From time to time we get a variety of requests from NYU about WeFestival. They have been anywhere from PR agencies to get their clients on the panels to professors who want to bring their students to the festival to how do I apply to the next event (April 13/14 2016). We always respond. Then this one came.
I’m writing on behalf of my mom, the CEO and founder of Debby Burk Optical, an online retail store started back in 1996. She started her tech company when she was nearly 70 years old, and is one of the few survivors of the dot com bubble of the 1990’s. She is now 85. She would love to attend this event!
I had to talk to Debby….and so I did. I am pretty sure there are a few gaps in the story but what a treat to hear about her life. Smart, funny, charming and confident. She was absolutely enamored to share her story with me as I was with her.
When I asked her my standard first question, “where were you born”? She laughed and said “Brooklyn of course”. She grew up in Flatbush on Ocean Parkway when there was a bridle path on it and people rode horses. Her parents were quite entrepreneurial. Her father owned residential hotels in NYC around Columbia College. Her mother was a milliner. They also owned a factory for blocking hats. When hats went out of favor they moved into other businesses. As a kid she worked in the hotels driving the elevator, opening up the clunky metal doors for people.
After graduating high school Debby went to a specialized art school and also took classes art classes at the Brooklyn Museum. She took a job in an ad agency essentially as an apprentice who got coffee for everyone. It was super tough at the time as a woman to get any real jobs in that field. She left and went to Coro Jewelry. She worked in the showroom as a sales person working with buyers across the country. She modeled and designed jewelry for them too.

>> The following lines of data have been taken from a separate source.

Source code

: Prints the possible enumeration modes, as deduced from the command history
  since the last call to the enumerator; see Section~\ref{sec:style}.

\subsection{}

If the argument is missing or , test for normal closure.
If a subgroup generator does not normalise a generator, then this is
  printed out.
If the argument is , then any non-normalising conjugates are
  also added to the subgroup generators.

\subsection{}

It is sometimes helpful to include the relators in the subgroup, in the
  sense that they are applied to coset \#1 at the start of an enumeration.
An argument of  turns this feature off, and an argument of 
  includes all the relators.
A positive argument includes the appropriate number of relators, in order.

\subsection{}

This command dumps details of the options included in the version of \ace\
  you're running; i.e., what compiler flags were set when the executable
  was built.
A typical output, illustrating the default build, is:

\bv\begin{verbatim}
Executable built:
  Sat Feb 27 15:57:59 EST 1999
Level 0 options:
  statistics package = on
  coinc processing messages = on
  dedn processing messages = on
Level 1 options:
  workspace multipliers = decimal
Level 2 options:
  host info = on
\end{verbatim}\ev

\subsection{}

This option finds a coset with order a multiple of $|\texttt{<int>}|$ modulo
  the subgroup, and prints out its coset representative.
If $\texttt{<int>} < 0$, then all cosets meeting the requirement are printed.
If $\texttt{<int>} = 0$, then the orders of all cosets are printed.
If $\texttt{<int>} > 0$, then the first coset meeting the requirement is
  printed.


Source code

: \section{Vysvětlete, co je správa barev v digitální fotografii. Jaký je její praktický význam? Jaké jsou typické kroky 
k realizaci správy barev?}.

Debby got tired of that and went to a paper house where she made handmade wallpaper as well as painted murals on peoples walls. Sometime around here she got married. Her husband was a chiropractor and he was entrepreneurial himself with other ventures on the side. They met at the Long Beach beach club and were married for 59 years. He has this idea of a plant holder. The plant holder hung out the window, he had it patented and then sold many of them. During this time he had decided that they should open a plant store. He went to the owner of a plant store who wanted to sell and bought it lock stock and barrel.
Debby told her husband when they met that he should not expect her to make any money because she was an artist. Ends up she is quite the resourceful one. In the early 70’s they are in the plant business. Debby is making and selling the macrame plant holders and sand terrariums that were quite popular back then. On a side note, my Mom was in the exact same business in the 70’s so our conversation around this business was really fun.
The plant store business started going down hill when grocery stores started to sell plants. It was time for a new venture. One Valentines Day her husband saw a pair of rhinestone glasses and bought them for Debby. The glasses were $50. They end up going on a cruise to Bermuda and see the exact same glasses in a store for $10. They asked where the owner had bought those glasses and when they got back from vacation they went to buy lots of them.
Debby had already been working the flea market with her miniature terrariums since they no longer had the plant store and here she was getting rid of all her pots. She brought the glasses to the flea market and they sold out of every single pair. They just shifted from plants to glasses.
They had a catalog business but in 1996 decided the smart move was to put their glasses on the internet. She saw it coming. At that point they had zero competition. Now of course everything has changed. They still have a big following with over 400,000 customers in their data base.
Debby has always been interested in fashion. Her Mom used to drag her to the original Loehmann’s. The older woman who owned Loehmann’s would wear all black with long grey hair pulled back in a bun. Underneath her clothes she had petticoats filled with cash. She’d go to showrooms, pick up her skirt and say I am buying everything and hand them cash. She also had red dots of rouge on her face. I loved this story. My Mom used to take me to Loehmanns too. It was very different back then.
Debby’s Grandma designed lace, her Mom designed hats (Debby’s milliner days), her sister had a fine jewelry and antique shop in the city. They were all old school retailers. She is still always keeping up on the latest fashions and trends. Debby does all the photography of her glasses for the site and photoshops them. She also does watercoloring on the side for fun. Her daughter who she refers to as the geek, joined her because the business got to be too much. She told her daughter you should join the business since I am giving it to you anyhow. They have 7 people that work for them in her house which is divided into a business on one half.
Debby couldn’t have more charming. She said “it’s life, it just happens. You do your own thing and that way nobody gets in your way. Men did not take women seriously then so you had to your own thing.” She honestly laughed so much through our conversation recalling her history. I hope she had as much fun talking to me as I had talking to her.